If only he could actually walk in Memphis ...

Work Text:

“Wait, what?”

“What?”

“First you took me to Roswell and now, honest-to-your-God, Scully, we are on a North facing highway that stops in Memphis. If we are going to Graceland, I might just pop my stitches and bleed all over this car.”

“We are not going to Graceland, Mulder.” His face fell faster that Langley’s when Scully once, for fun, told him that the Ramones were a terrible group. Scully saw it out the corner of her eye, then continued, “it’s an over-rated, kerfuffle of horded crap worthy of the dumpster and not much else.” Reaching across the car, Mulder gently placed his palm on her cheek, then simply held it there, at least a minute passing until finally Scully cracked, “what the hell are you doing?”

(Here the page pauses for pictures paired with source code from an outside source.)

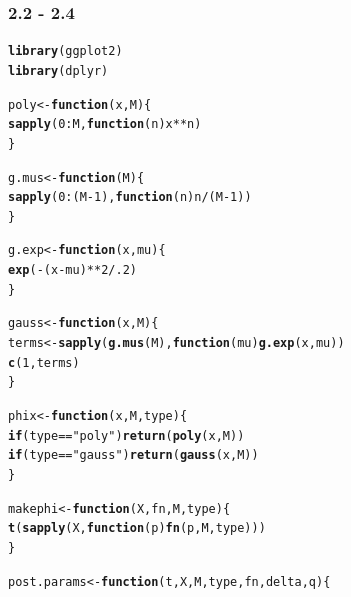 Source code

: \documentclass[a4paper,12pt]{article}\usepackage[]{graphicx}\usepackage[]{color}
\makeatletter
\newcommand{\hlnum}[1]{\textcolor[rgb]{0.686,0.059,0.569}{#1}}%
\newcommand{\hlstr}[1]{\textcolor[rgb]{0.192,0.494,0.8}{#1}}%
\newcommand{\hlopt}[1]{\textcolor[rgb]{0,0,0}{#1}}%
\newcommand{\hlstd}[1]{\textcolor[rgb]{0.345,0.345,0.345}{#1}}%
\newcommand{\hlkwa}[1]{\textcolor[rgb]{0.161,0.373,0.58}{\textbf{#1}}}%
\newcommand{\hlkwb}[1]{\textcolor[rgb]{0.69,0.353,0.396}{#1}}%
\newcommand{\hlkwc}[1]{\textcolor[rgb]{0.333,0.667,0.333}{#1}}%
\newcommand{\hlkwd}[1]{\textcolor[rgb]{0.737,0.353,0.396}{\textbf{#1}}}%
\newenvironment{kframe}{%
 \def\at@end@of@kframe{}%
 \ifinner\ifhmode%
  \def\at@end@of@kframe{\end{minipage}}%
  \begin{minipage}{\columnwidth}%
 \fi\fi%
 \def\FrameCommand##1{\hskip\@totalleftmargin \hskip-\fboxsep
 \colorbox{shadecolor}{##1}\hskip-\fboxsep
     \hskip-\linewidth \hskip-\@totalleftmargin \hskip\columnwidth}%
 \MakeFramed {\advance\hsize-\width
   \@totalleftmargin\z@ \linewidth\hsize
   \@setminipage}}%
 {\par\unskip\endMakeFramed%
 \at@end@of@kframe}
\newenvironment{knitrout}{}{} %
\makeatother
\begin{document}
\subsubsection{2.2 - 2.4}
\begin{knitrout}\scriptsize
{}\color{fgcolor}\begin{kframe}
\begin{alltt}
\hlkwd{library}\hlstd{(ggplot2)}
\hlkwd{library}\hlstd{(dplyr)}

\hlstd{poly} \hlkwb{<-} \hlkwa{function} \hlstd{(}\hlkwc{x}\hlstd{,} \hlkwc{M}\hlstd{) \{}
    \hlkwd{sapply}\hlstd{(}\hlnum{0}\hlopt{:}\hlstd{M,} \hlkwa{function} \hlstd{(}\hlkwc{n}\hlstd{) x}\hlopt{**}\hlstd{n)}
\hlstd{\}}

\hlstd{g.mus} \hlkwb{<-} \hlkwa{function} \hlstd{(}\hlkwc{M}\hlstd{) \{}
    \hlkwd{sapply}\hlstd{(}\hlnum{0}\hlopt{:}\hlstd{(M}\hlopt{-}\hlnum{1}\hlstd{),} \hlkwa{function} \hlstd{(}\hlkwc{n}\hlstd{) n}\hlopt{/}\hlstd{(M}\hlopt{-}\hlnum{1}\hlstd{))}
\hlstd{\}}

\hlstd{g.exp} \hlkwb{<-} \hlkwa{function} \hlstd{(}\hlkwc{x}\hlstd{,} \hlkwc{mu}\hlstd{) \{}
    \hlkwd{exp}\hlstd{(}\hlopt{-}\hlstd{(x}\hlopt{-}\hlstd{mu)}\hlopt{**}\hlnum{2}\hlopt{/}\hlnum{.2}\hlstd{)}
\hlstd{\}}

\hlstd{gauss} \hlkwb{<-} \hlkwa{function} \hlstd{(}\hlkwc{x}\hlstd{,} \hlkwc{M}\hlstd{) \{}
    \hlstd{terms} \hlkwb{<-} \hlkwd{sapply}\hlstd{(}\hlkwd{g.mus}\hlstd{(M),} \hlkwa{function} \hlstd{(}\hlkwc{mu}\hlstd{)} \hlkwd{g.exp}\hlstd{(x, mu))}
    \hlkwd{c}\hlstd{(}\hlnum{1}\hlstd{, terms)}
\hlstd{\}}

\hlstd{phix} \hlkwb{<-} \hlkwa{function} \hlstd{(}\hlkwc{x}\hlstd{,} \hlkwc{M}\hlstd{,} \hlkwc{type}\hlstd{) \{}
    \hlkwa{if} \hlstd{(type} \hlopt{==} \hlstr{"poly"}\hlstd{)} \hlkwd{return}\hlstd{(}\hlkwd{poly}\hlstd{(x, M))}
    \hlkwa{if} \hlstd{(type} \hlopt{==} \hlstr{"gauss"}\hlstd{)} \hlkwd{return}\hlstd{(}\hlkwd{gauss}\hlstd{(x, M))}
\hlstd{\}}

\hlstd{makephi} \hlkwb{<-} \hlkwa{function} \hlstd{(}\hlkwc{X}\hlstd{,} \hlkwc{fn}\hlstd{,} \hlkwc{M}\hlstd{,} \hlkwc{type}\hlstd{) \{}
    \hlkwd{t}\hlstd{(}\hlkwd{sapply}\hlstd{(X,} \hlkwa{function} \hlstd{(}\hlkwc{p}\hlstd{)} \hlkwd{fn}\hlstd{(p, M, type)))}
\hlstd{\}}

\hlstd{post.params} \hlkwb{<-} \hlkwa{function} \hlstd{(}\hlkwc{t}\hlstd{,} \hlkwc{X}\hlstd{,} \hlkwc{M}\hlstd{,} \hlkwc{type}\hlstd{,} \hlkwc{fn}\hlstd{,} \hlkwc{delta}\hlstd{,} \hlkwc{q}\hlstd{) \{}


\end{alltt}
\end{kframe}
\end{knitrout}
\end{document}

“Waiting patiently until you retract your sacrilege against the king. Until then, my hand will remain in its place on your face.”

“Mulder.”

“Yes, blasphemer?”

“The King is dead.”

His hand remained for another three minutes until Scully began softly humming ‘Blue Suede Shoes’ and he pulled away, “I knew it! You are a terrible, terrible person and I am going to make you sit in the Jungle Room for an extra ten minutes.”

“Ppssht. I’m only taking you because what is a paltry 400 extra miles when I’ve already driven you across the country … two countries actually?”

He dug in the center console and retrieved the thing he’d been hiding.

Gently, he poked her on the arm, then pulled her hand towards him, opened her palm and placed there their last red M&M.

Biting it in half, she handed the second part back to him.

They shared their candy love in silence.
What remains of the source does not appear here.